In: Finance
from this case study "the 2007-2009 Financial Crisis" , whats the role of derivative securities, government, politicians played in increasing indebtedness of households?
Financial crisis
A situation in which the supply of money is outpaced by the demand for money. This means that liquidity is quickly evaporated because available money is withdrawn from banks, forcing banks either to sell other investments to make up for the shortfall or to collapse
Derivative security
A Derivatives as the name implies are derived from the value of the underlying asset and hence are used to hedge against a rise or fall in the value of the underlying asset.
The recent financial crisis, commonly referred to as the sub-prime mortgage crisis of 2007 -2009 began with the failure of a series of derivative-based consolidation of mortgage-backed securities that encapsulated extremely high risk loans to home-owners into a falsely ‘safe’ investment.

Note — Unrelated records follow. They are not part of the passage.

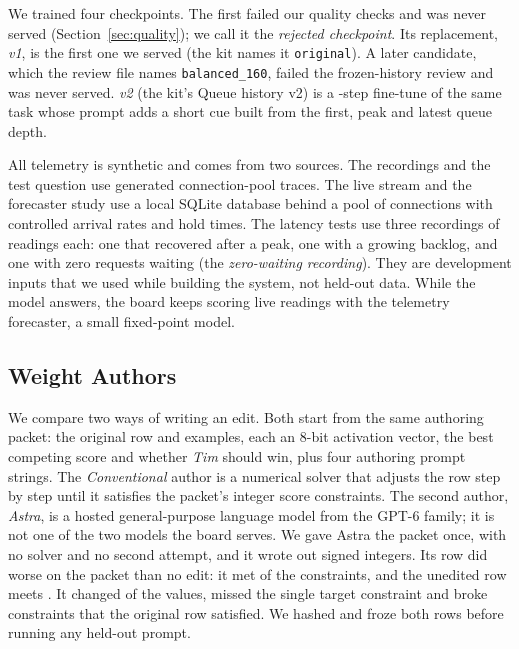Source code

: \documentclass[conference,10pt,letterpaper]{IEEEtran}
\newcommand{\eightbit}{\mbox{8-bit}}
\begin{document}
We trained four checkpoints. The first failed our quality checks and was never served (Section~\ref{sec:quality}); we call it the \emph{rejected checkpoint}. Its replacement, \emph{v1}, is the first one we served (the kit names it \texttt{original}). A later candidate, which the review file names \texttt{balanced\_160}, failed the frozen-history review and was never served. \emph{v2} (the kit's Queue history v2) is a \historySteps-step fine-tune of the same task whose prompt adds a short cue built from the first, peak and latest queue depth.

All telemetry is synthetic and comes from two sources. The recordings and the test question use generated connection-pool traces. The live stream and the forecaster study use a local SQLite database behind a pool of connections with controlled arrival rates and hold times. The latency tests use three recordings of \recordingReadings{} readings each: one that recovered after a peak, one with a growing backlog, and one with zero requests waiting (the \emph{zero-waiting recording}). They are development inputs that we used while building the system, not held-out data. While the model answers, the board keeps scoring live readings with the telemetry forecaster, a small fixed-point model.

\subsection{Weight Authors}
\label{sec:authors}
We compare two ways of writing an edit. Both start from the same authoring packet: the original row and \fitConstraints{} examples, each an \eightbit{} activation vector, the best competing score and whether \emph{Tim} should win, plus four authoring prompt strings. The \emph{Conventional} author is a numerical solver that adjusts the row step by step until it satisfies the packet's \fitConstraints{} integer score constraints. The second author, \emph{Astra}, is a hosted general-purpose language model from the GPT-6 family; it is not one of the two models the board serves. We gave Astra the packet once, with no solver and no second attempt, and it wrote out \rowBytes{} signed integers. Its row did worse on the packet than no edit: it met \astraConstraintsMet{} of the \fitConstraints{} constraints, and the unedited row meets \originalConstraintsMet. It changed \astraChangedValues{} of the \rowBytes{} values, missed the single target constraint and broke \astraBrokeConstraints{} constraints that the original row satisfied. We hashed and froze both rows before running any held-out prompt.
\end{document}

Banks offered loans to debtors that couldn’t afford them, and then bundles these debt instruments and sold them.
The banking crisis spread into a broader financial crisis as companies were negatively affected by the crisis in financial institutions to which they were connected.
The government did not regulate the housing market at all, as a result of the elimination of two critical clauses: verification of income and a 20% down payment.
The U.S. stock market, realizing the scale of errors of the banks, lost all investment confidence. This cut the NYSE in half, drastically reducing the value of the U.S. economy.